(EXERCISE DESCRIPTION): Write the records below out again. Match them exactly.

=====

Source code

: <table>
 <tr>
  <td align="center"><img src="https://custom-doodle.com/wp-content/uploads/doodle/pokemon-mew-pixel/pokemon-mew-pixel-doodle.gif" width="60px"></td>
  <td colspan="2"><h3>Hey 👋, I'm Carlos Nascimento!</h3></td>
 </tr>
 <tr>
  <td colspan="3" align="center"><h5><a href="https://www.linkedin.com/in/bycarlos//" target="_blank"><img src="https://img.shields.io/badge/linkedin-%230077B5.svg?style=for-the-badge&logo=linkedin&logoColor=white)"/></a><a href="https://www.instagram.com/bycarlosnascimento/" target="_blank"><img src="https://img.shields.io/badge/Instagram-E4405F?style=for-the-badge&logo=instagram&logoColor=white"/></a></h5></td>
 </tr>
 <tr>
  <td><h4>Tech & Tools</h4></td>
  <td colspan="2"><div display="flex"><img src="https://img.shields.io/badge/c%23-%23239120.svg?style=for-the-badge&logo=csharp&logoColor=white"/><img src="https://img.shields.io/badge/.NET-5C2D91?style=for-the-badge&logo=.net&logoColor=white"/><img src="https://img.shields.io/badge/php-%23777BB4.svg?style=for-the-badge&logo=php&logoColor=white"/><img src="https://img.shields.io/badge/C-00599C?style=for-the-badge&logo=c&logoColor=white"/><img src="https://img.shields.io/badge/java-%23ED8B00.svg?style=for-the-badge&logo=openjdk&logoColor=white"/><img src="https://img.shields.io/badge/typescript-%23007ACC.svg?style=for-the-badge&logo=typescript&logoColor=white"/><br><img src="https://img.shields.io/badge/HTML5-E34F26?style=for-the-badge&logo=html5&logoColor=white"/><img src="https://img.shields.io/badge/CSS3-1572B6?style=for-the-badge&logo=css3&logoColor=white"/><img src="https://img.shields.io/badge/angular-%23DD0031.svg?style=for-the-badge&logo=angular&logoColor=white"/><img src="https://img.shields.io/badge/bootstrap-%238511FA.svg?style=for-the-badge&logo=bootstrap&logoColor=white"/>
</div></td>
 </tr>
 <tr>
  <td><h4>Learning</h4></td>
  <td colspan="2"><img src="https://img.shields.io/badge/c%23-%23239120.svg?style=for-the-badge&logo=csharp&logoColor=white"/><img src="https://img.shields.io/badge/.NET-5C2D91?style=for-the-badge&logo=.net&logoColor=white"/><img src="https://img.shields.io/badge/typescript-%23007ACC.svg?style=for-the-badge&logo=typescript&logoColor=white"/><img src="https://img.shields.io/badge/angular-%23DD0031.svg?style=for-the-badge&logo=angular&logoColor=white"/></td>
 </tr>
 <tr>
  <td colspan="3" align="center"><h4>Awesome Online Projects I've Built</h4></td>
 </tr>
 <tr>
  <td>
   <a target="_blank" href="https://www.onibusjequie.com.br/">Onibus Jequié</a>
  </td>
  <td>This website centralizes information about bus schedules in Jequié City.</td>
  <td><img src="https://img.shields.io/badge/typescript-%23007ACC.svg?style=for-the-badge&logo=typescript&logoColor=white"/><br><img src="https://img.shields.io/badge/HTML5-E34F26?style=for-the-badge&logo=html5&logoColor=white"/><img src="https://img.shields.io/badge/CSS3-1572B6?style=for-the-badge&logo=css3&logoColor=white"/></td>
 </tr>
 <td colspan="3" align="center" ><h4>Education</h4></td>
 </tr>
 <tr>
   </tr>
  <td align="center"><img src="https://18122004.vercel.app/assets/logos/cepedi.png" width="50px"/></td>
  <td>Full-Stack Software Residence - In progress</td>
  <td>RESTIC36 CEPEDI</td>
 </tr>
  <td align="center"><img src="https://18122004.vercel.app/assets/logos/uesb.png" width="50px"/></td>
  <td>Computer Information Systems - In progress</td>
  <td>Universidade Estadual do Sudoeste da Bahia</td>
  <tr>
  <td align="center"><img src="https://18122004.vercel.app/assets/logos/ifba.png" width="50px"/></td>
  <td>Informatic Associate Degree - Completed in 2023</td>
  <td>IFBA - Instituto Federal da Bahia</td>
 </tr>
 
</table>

=====

(ANSWER TO THIS EXERCISE):
Source code

: <table>
 <tr>
  <td align="center"><img src="https://custom-doodle.com/wp-content/uploads/doodle/pokemon-mew-pixel/pokemon-mew-pixel-doodle.gif" width="60px"></td>
  <td colspan="2"><h3>Hey 👋, I'm Carlos Nascimento!</h3></td>
 </tr>
 <tr>
  <td colspan="3" align="center"><h5><a href="https://www.linkedin.com/in/bycarlos//" target="_blank"><img src="https://img.shields.io/badge/linkedin-%230077B5.svg?style=for-the-badge&logo=linkedin&logoColor=white)"/></a><a href="https://www.instagram.com/bycarlosnascimento/" target="_blank"><img src="https://img.shields.io/badge/Instagram-E4405F?style=for-the-badge&logo=instagram&logoColor=white"/></a></h5></td>
 </tr>
 <tr>
  <td><h4>Tech & Tools</h4></td>
  <td colspan="2"><div display="flex"><img src="https://img.shields.io/badge/c%23-%23239120.svg?style=for-the-badge&logo=csharp&logoColor=white"/><img src="https://img.shields.io/badge/.NET-5C2D91?style=for-the-badge&logo=.net&logoColor=white"/><img src="https://img.shields.io/badge/php-%23777BB4.svg?style=for-the-badge&logo=php&logoColor=white"/><img src="https://img.shields.io/badge/C-00599C?style=for-the-badge&logo=c&logoColor=white"/><img src="https://img.shields.io/badge/java-%23ED8B00.svg?style=for-the-badge&logo=openjdk&logoColor=white"/><img src="https://img.shields.io/badge/typescript-%23007ACC.svg?style=for-the-badge&logo=typescript&logoColor=white"/><br><img src="https://img.shields.io/badge/HTML5-E34F26?style=for-the-badge&logo=html5&logoColor=white"/><img src="https://img.shields.io/badge/CSS3-1572B6?style=for-the-badge&logo=css3&logoColor=white"/><img src="https://img.shields.io/badge/angular-%23DD0031.svg?style=for-the-badge&logo=angular&logoColor=white"/><img src="https://img.shields.io/badge/bootstrap-%238511FA.svg?style=for-the-badge&logo=bootstrap&logoColor=white"/>
</div></td>
 </tr>
 <tr>
  <td><h4>Learning</h4></td>
  <td colspan="2"><img src="https://img.shields.io/badge/c%23-%23239120.svg?style=for-the-badge&logo=csharp&logoColor=white"/><img src="https://img.shields.io/badge/.NET-5C2D91?style=for-the-badge&logo=.net&logoColor=white"/><img src="https://img.shields.io/badge/typescript-%23007ACC.svg?style=for-the-badge&logo=typescript&logoColor=white"/><img src="https://img.shields.io/badge/angular-%23DD0031.svg?style=for-the-badge&logo=angular&logoColor=white"/></td>
 </tr>
 <tr>
  <td colspan="3" align="center"><h4>Awesome Online Projects I've Built</h4></td>
 </tr>
 <tr>
  <td>
   <a target="_blank" href="https://www.onibusjequie.com.br/">Onibus Jequié</a>
  </td>
  <td>This website centralizes information about bus schedules in Jequié City.</td>
  <td><img src="https://img.shields.io/badge/typescript-%23007ACC.svg?style=for-the-badge&logo=typescript&logoColor=white"/><br><img src="https://img.shields.io/badge/HTML5-E34F26?style=for-the-badge&logo=html5&logoColor=white"/><img src="https://img.shields.io/badge/CSS3-1572B6?style=for-the-badge&logo=css3&logoColor=white"/></td>
 </tr>
 <td colspan="3" align="center" ><h4>Education</h4></td>
 </tr>
 <tr>
   </tr>
  <td align="center"><img src="https://18122004.vercel.app/assets/logos/cepedi.png" width="50px"/></td>
  <td>Full-Stack Software Residence - In progress</td>
  <td>RESTIC36 CEPEDI</td>
 </tr>
  <td align="center"><img src="https://18122004.vercel.app/assets/logos/uesb.png" width="50px"/></td>
  <td>Computer Information Systems - In progress</td>
  <td>Universidade Estadual do Sudoeste da Bahia</td>
  <tr>
  <td align="center"><img src="https://18122004.vercel.app/assets/logos/ifba.png" width="50px"/></td>
  <td>Informatic Associate Degree - Completed in 2023</td>
  <td>IFBA - Instituto Federal da Bahia</td>
 </tr>
 
</table>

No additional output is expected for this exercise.